If we replaced these systems with more reasonable ones, we could for instance say that malice should be our primary concern, not a checklist of social faux-pas.
I will now mention, simply to address possible pedantry, that this type of self-fulfilling prophecy is not guaranteed to work. It may fail, and most people will simply recognise that it is an arbitrary rule that no one agrees with. This point is pedantic because whether or not this phenomenon strictly qualifies as what the official definition of a self-fulfilling prophecy is or not is entirely besides the point. This essay is attempting to describe and analyse the phenomenon, not categorise it into philosophical, sociological, or others terms.
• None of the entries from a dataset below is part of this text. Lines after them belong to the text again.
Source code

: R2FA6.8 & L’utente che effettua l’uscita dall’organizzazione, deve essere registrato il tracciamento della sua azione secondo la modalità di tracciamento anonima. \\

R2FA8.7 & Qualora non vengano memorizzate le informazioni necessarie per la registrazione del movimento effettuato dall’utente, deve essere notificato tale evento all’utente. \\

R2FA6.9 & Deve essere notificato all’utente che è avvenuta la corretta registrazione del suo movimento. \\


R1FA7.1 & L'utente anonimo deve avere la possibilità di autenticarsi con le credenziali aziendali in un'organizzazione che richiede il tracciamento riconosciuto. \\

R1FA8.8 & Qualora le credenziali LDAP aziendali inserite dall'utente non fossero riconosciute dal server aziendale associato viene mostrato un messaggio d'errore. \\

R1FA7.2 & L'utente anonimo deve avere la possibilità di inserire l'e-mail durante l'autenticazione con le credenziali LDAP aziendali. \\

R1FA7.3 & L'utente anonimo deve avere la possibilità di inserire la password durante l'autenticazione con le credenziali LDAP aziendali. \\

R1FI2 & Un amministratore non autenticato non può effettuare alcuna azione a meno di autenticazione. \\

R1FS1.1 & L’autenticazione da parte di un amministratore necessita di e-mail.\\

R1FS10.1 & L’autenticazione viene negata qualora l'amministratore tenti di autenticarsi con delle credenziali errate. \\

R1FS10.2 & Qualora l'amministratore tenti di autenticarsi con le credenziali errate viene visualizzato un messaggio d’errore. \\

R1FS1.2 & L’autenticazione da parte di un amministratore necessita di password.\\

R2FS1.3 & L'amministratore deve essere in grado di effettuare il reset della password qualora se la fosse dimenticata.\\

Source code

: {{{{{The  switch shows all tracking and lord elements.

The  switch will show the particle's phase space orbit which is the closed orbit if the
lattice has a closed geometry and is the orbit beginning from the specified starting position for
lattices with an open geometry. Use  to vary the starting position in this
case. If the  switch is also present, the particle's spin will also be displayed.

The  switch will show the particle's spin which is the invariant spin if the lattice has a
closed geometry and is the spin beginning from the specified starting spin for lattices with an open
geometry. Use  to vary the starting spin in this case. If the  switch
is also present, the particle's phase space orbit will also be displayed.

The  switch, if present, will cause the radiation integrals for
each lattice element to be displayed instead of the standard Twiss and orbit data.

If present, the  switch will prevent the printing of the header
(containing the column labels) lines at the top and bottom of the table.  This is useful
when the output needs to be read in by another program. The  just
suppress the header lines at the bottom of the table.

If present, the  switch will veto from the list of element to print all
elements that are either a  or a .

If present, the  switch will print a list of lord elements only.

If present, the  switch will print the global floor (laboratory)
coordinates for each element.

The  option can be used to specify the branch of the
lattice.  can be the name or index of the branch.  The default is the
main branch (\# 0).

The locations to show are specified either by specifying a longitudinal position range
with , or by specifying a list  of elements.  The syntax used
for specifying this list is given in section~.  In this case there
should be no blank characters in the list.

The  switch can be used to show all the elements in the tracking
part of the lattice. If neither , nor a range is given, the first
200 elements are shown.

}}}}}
It is not attempting to equate it or use connotations from other well defined fields that are usually associated with self-fulfilling prophecies, as I am not qualified to do so nor aware of what they may be. The point here is, regardless of what the phenomenon is called or categorised as, this essay is simply attempting to describe it and show the consequences of it. If it turns out that this is not strictly a self-fulfilling prophecy, then the phenomenon should be renamed, but it should be clear that I associate no connotations or implications with this phenomenon based on the name I chose; the name appeared to fit, I cannot associate implications that I am not aware of.
We must question the rules we promote, otherwise we might only see the solutions they make while ignoring the problems.